Saved data entries
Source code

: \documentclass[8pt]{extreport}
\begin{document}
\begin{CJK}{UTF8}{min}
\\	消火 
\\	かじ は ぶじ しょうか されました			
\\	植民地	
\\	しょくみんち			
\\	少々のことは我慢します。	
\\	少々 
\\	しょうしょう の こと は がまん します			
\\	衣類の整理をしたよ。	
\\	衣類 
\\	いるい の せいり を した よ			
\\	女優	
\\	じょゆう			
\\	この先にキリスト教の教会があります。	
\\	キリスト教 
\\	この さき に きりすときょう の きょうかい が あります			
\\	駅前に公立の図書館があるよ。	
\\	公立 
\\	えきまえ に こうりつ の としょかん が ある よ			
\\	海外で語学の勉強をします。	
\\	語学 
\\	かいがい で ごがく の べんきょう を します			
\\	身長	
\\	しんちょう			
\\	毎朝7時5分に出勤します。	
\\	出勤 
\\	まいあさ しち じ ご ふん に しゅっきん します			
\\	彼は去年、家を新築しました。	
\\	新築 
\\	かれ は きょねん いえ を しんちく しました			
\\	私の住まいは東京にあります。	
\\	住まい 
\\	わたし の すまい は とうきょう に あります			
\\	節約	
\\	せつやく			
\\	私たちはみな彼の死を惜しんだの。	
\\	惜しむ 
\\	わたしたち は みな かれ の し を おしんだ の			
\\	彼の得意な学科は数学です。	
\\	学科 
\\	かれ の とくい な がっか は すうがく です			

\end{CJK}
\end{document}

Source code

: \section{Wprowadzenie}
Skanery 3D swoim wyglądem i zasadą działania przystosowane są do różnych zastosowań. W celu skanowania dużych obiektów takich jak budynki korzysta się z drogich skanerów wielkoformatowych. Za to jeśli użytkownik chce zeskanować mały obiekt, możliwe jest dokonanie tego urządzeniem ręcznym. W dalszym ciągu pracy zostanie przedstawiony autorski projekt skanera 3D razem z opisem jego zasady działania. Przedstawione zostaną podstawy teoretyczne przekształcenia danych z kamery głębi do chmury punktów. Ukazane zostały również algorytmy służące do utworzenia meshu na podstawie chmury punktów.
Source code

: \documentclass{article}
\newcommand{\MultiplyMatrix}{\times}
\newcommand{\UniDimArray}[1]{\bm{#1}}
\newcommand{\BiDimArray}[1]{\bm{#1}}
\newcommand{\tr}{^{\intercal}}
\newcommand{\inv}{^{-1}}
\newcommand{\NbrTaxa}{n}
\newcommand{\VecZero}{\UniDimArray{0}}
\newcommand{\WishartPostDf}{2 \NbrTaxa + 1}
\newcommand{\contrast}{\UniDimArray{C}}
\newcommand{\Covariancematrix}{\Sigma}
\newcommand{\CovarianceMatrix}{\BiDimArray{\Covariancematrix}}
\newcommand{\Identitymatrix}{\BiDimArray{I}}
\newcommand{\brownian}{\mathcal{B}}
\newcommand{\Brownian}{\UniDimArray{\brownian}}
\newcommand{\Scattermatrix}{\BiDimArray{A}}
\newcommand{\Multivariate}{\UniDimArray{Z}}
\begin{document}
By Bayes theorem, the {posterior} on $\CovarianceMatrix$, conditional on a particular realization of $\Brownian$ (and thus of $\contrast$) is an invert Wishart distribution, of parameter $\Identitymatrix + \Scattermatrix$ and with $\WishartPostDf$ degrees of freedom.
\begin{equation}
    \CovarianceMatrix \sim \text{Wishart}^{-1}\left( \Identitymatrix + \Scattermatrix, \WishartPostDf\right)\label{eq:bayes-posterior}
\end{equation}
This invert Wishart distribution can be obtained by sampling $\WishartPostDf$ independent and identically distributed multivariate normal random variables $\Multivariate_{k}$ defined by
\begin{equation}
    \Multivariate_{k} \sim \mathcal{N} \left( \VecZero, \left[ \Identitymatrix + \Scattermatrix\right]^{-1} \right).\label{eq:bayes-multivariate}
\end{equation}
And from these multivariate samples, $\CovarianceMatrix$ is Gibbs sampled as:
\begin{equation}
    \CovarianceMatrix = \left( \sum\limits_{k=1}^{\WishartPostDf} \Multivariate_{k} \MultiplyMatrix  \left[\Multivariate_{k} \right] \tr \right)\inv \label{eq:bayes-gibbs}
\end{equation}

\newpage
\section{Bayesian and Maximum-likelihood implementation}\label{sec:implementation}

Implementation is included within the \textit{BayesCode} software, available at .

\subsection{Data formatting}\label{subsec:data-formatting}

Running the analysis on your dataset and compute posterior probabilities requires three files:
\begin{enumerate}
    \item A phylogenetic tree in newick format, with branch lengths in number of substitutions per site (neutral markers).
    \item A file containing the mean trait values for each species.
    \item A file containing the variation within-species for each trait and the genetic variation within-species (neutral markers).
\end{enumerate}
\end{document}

• _Work request_: Among the lines above, return those that contain the string "markers".

• _Final answer_:
    \item A phylogenetic tree in newick format, with branch lengths in number of substitutions per site (neutral markers).
    \item A file containing the variation within-species for each trait and the genetic variation within-species (neutral markers).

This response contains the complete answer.